— Materials provided —

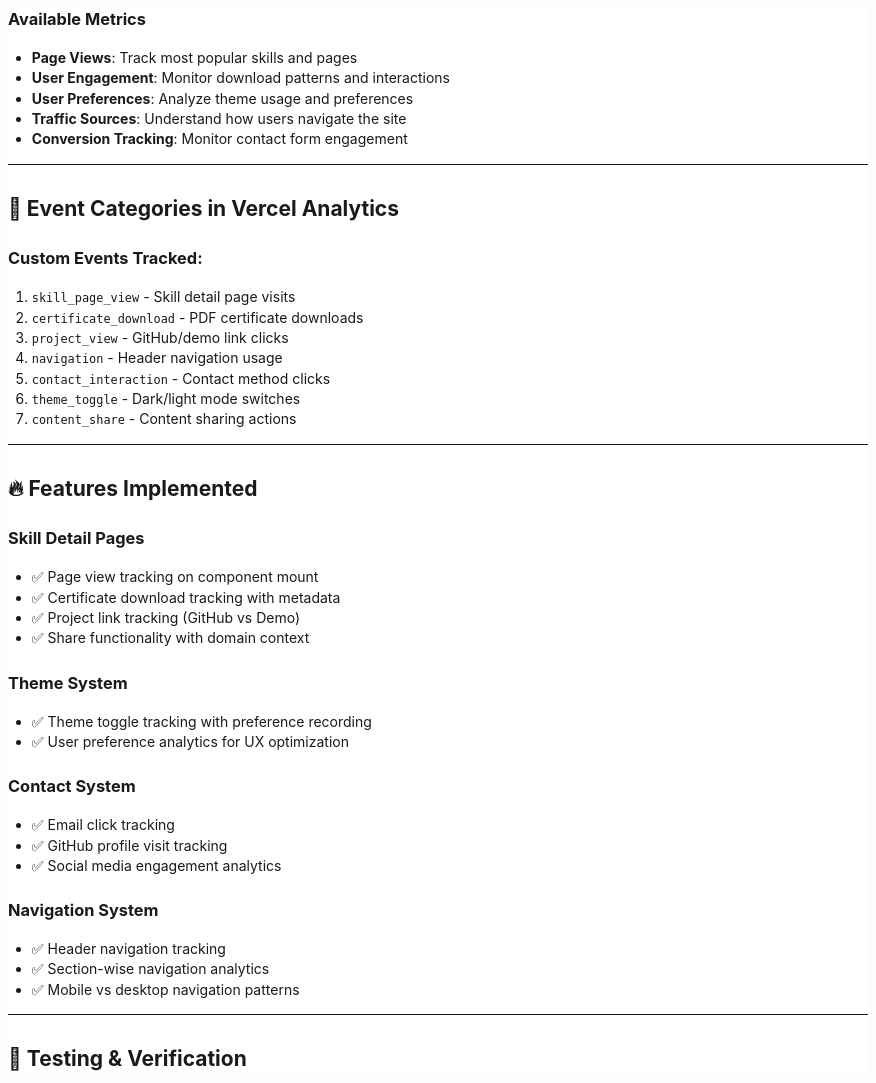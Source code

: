### **Available Metrics**
- **Page Views**: Track most popular skills and pages
- **User Engagement**: Monitor download patterns and interactions
- **User Preferences**: Analyze theme usage and preferences
- **Traffic Sources**: Understand how users navigate the site
- **Conversion Tracking**: Monitor contact form engagement

---

## 🎯 Event Categories in Vercel Analytics

### **Custom Events Tracked:**
1. `skill_page_view` - Skill detail page visits
2. `certificate_download` - PDF certificate downloads
3. `project_view` - GitHub/demo link clicks
4. `navigation` - Header navigation usage
5. `contact_interaction` - Contact method clicks
6. `theme_toggle` - Dark/light mode switches
7. `content_share` - Content sharing actions

---

## 🔥 Features Implemented

### **Skill Detail Pages**
- ✅ Page view tracking on component mount
- ✅ Certificate download tracking with metadata
- ✅ Project link tracking (GitHub vs Demo)
- ✅ Share functionality with domain context

### **Theme System**
- ✅ Theme toggle tracking with preference recording
- ✅ User preference analytics for UX optimization

### **Contact System**
- ✅ Email click tracking
- ✅ GitHub profile visit tracking
- ✅ Social media engagement analytics

### **Navigation System**
- ✅ Header navigation tracking
- ✅ Section-wise navigation analytics
- ✅ Mobile vs desktop navigation patterns

---

## 🚀 Testing & Verification
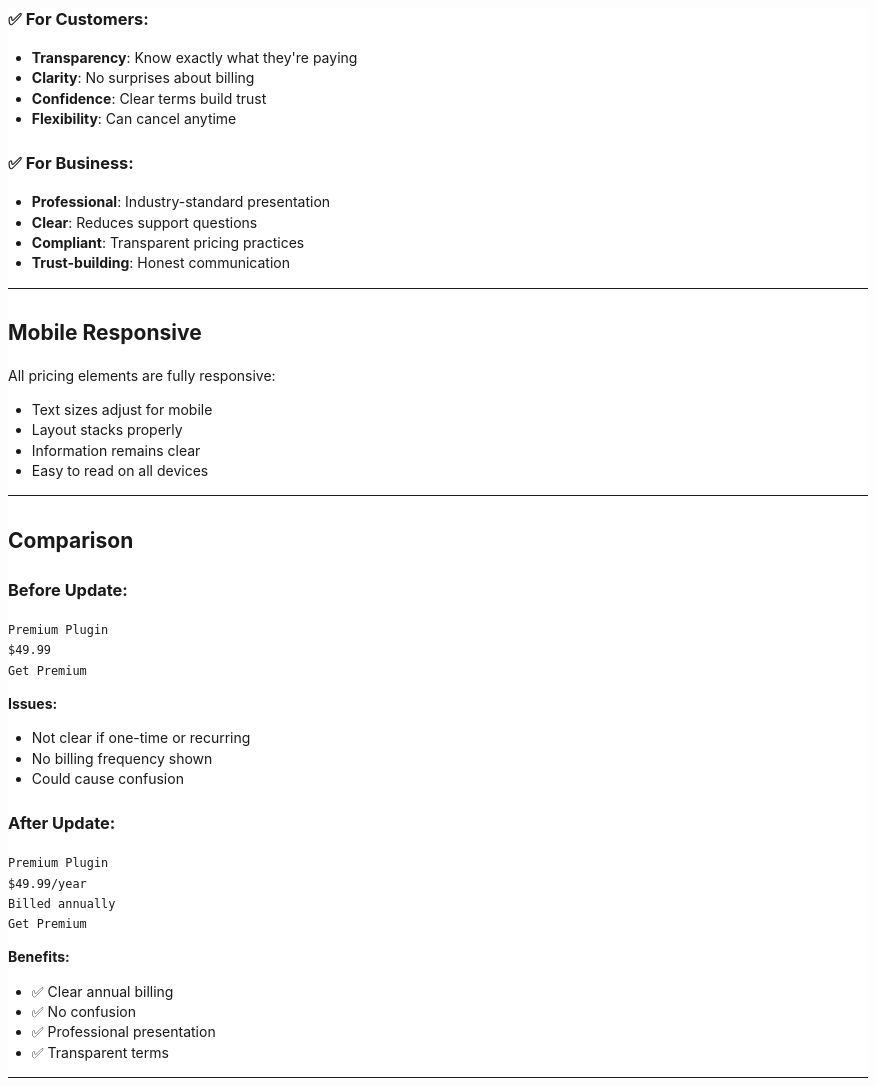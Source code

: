 ### ✅ For Customers:
- **Transparency**: Know exactly what they're paying
- **Clarity**: No surprises about billing
- **Confidence**: Clear terms build trust
- **Flexibility**: Can cancel anytime

### ✅ For Business:
- **Professional**: Industry-standard presentation
- **Clear**: Reduces support questions
- **Compliant**: Transparent pricing practices
- **Trust-building**: Honest communication

---

## Mobile Responsive

All pricing elements are fully responsive:
- Text sizes adjust for mobile
- Layout stacks properly
- Information remains clear
- Easy to read on all devices

---

## Comparison

### Before Update:
```
Premium Plugin
$49.99
Get Premium
```
**Issues:**
- Not clear if one-time or recurring
- No billing frequency shown
- Could cause confusion

### After Update:
```
Premium Plugin
$49.99/year
Billed annually
Get Premium
```
**Benefits:**
- ✅ Clear annual billing
- ✅ No confusion
- ✅ Professional presentation
- ✅ Transparent terms

---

— Exercise goal —
Give back every entry word for word, and drop the pictures as you go.

— Exercise answer —
Source code

:### **Available Metrics**
- **Page Views**: Track most popular skills and pages
- **User Engagement**: Monitor download patterns and interactions
- **User Preferences**: Analyze theme usage and preferences
- **Traffic Sources**: Understand how users navigate the site
- **Conversion Tracking**: Monitor contact form engagement

---

## 🎯 Event Categories in Vercel Analytics

### **Custom Events Tracked:**
1. `skill_page_view` - Skill detail page visits
2. `certificate_download` - PDF certificate downloads
3. `project_view` - GitHub/demo link clicks
4. `navigation` - Header navigation usage
5. `contact_interaction` - Contact method clicks
6. `theme_toggle` - Dark/light mode switches
7. `content_share` - Content sharing actions

---

## 🔥 Features Implemented

### **Skill Detail Pages**
- ✅ Page view tracking on component mount
- ✅ Certificate download tracking with metadata
- ✅ Project link tracking (GitHub vs Demo)
- ✅ Share functionality with domain context

### **Theme System**
- ✅ Theme toggle tracking with preference recording
- ✅ User preference analytics for UX optimization

### **Contact System**
- ✅ Email click tracking
- ✅ GitHub profile visit tracking
- ✅ Social media engagement analytics

### **Navigation System**
- ✅ Header navigation tracking
- ✅ Section-wise navigation analytics
- ✅ Mobile vs desktop navigation patterns

---

## 🚀 Testing & Verification
Source code

: ### ✅ For Customers:
- **Transparency**: Know exactly what they're paying
- **Clarity**: No surprises about billing
- **Confidence**: Clear terms build trust
- **Flexibility**: Can cancel anytime

### ✅ For Business:
- **Professional**: Industry-standard presentation
- **Clear**: Reduces support questions
- **Compliant**: Transparent pricing practices
- **Trust-building**: Honest communication

---

## Mobile Responsive

All pricing elements are fully responsive:
- Text sizes adjust for mobile
- Layout stacks properly
- Information remains clear
- Easy to read on all devices

---

## Comparison

### Before Update:
```
Premium Plugin
$49.99
Get Premium
```
**Issues:**
- Not clear if one-time or recurring
- No billing frequency shown
- Could cause confusion

### After Update:
```
Premium Plugin
$49.99/year
Billed annually
Get Premium
```
**Benefits:**
- ✅ Clear annual billing
- ✅ No confusion
- ✅ Professional presentation
- ✅ Transparent terms

---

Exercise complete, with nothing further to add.